Si je me retrouve en garde à vue il suffira aux policiers, plutôt que de m’attacher à poil à un radiateur en me bourrant le pif avec un Bottin, de me passer en boucle les chanteurs susnommés, pour me faire avouer que c’est moi qui ai cassé le vase de Soissons.
Pour ma part le clou (dans le pied !) de cette amère démonstration fut le dandy dandinant Thomas Dutronc fils de professionnel. Dans un magazine de guitare celui-ci expliquait récemment qu’il avait découvert un merveilleux texte de Louis Aragon intitulé « Est-ce ainsi que les hommes vivent ? » et que, subjugué par la beauté de l’œuvre, il en avait fait une chanson… Et donc de nous l’infliger aussitôt lors de l’émission de Drucker. Alors là c’est pas Dutronc, c’est Dugland ! Ce grand benêt a quand même 42 balais et malgré son aspect juvénile il est loin d’être un perdreau de l’année. Je veux bien que, comme beaucoup d’artistes, il soit persuadé d’avoir tout inventé et qu’il n’y a donc aucun intérêt à écouter ce qui s’est fait avant. Je veux bien que Dutronc junior considère Léo Ferré comme un artiste mineur, ringard et particulièrement chiant. Ne parlons pas de Catherine Sauvage ou de Marc Ogeret… Mais j’ai peine à croire que ce mal entendant ne soit pas tombé un jour ou l’autre sur l’interprétation de Bernard Lavilliers… Cela s’apparente à de l’ignorance crasse et au plus grand désintérêt pour tout ce qui concerne la chanson. La tête, les bras et les jambes m’en tombent. Appelez-moi Dutronc !

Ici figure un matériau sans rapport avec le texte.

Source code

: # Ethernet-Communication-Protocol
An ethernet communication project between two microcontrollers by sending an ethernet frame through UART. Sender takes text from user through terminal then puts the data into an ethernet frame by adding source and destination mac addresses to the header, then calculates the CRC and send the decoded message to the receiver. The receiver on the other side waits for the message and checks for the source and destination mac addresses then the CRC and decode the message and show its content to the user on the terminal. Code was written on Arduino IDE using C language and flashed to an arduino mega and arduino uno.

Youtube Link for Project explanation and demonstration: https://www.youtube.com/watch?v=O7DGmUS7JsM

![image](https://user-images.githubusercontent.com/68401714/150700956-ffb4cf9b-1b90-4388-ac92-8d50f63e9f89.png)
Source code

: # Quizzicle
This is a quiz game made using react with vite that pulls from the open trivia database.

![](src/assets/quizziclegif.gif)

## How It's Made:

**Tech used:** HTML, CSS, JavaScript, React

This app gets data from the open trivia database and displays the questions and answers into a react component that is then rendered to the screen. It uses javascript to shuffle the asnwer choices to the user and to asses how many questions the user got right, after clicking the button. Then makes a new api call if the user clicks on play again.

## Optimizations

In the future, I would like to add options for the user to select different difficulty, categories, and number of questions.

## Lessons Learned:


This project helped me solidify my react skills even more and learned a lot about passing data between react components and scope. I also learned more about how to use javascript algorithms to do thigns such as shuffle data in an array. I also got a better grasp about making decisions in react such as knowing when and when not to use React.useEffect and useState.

Et s’il n’y avait que cela. Le plus insupportable finalement est que sa chanson est une grosse daube sans aucune originalité, avec une mélodie simpliste et même simplette. Comme le disait Jean-Pierre Koff : « Mais c’est de la merde ! »
Et voilà donc un type, excellent guitariste de jazz manouche, qui se rend compte, comme le fit Sacha Distel 60 ans plus tôt, que le jazz ne nourrit pas vraiment son guitariste, alors que la chanson peut être un pactole. Voilà un type « découvrant » un texte déjà mis en couleurs (comme disait Aragon) et chanté par tous les grands interprètes et qui trouve le moyen d’en faire une purge indigeste.
Par pitié ne lui dites pas que l’œuvre poétique d’Aragon fait 15 volumes superbes et que près de 100 compositeurs se sont déjà emparés des textes du poète, ne lui dites pas qu’un certain Victor Hugo en a fait tout autant près d’un siècle avant… Imaginez « Que serai-je sans toi ? » ou « La légende de la nonne » passés au filtre des « découvertes » dutronciennes. Vu le résultat de son premier aveu je ferais mieux de lui envoyer la liste de mes courses ce serait plus à sa portée.
J’espère de tout cœur que ce message lui parviendra.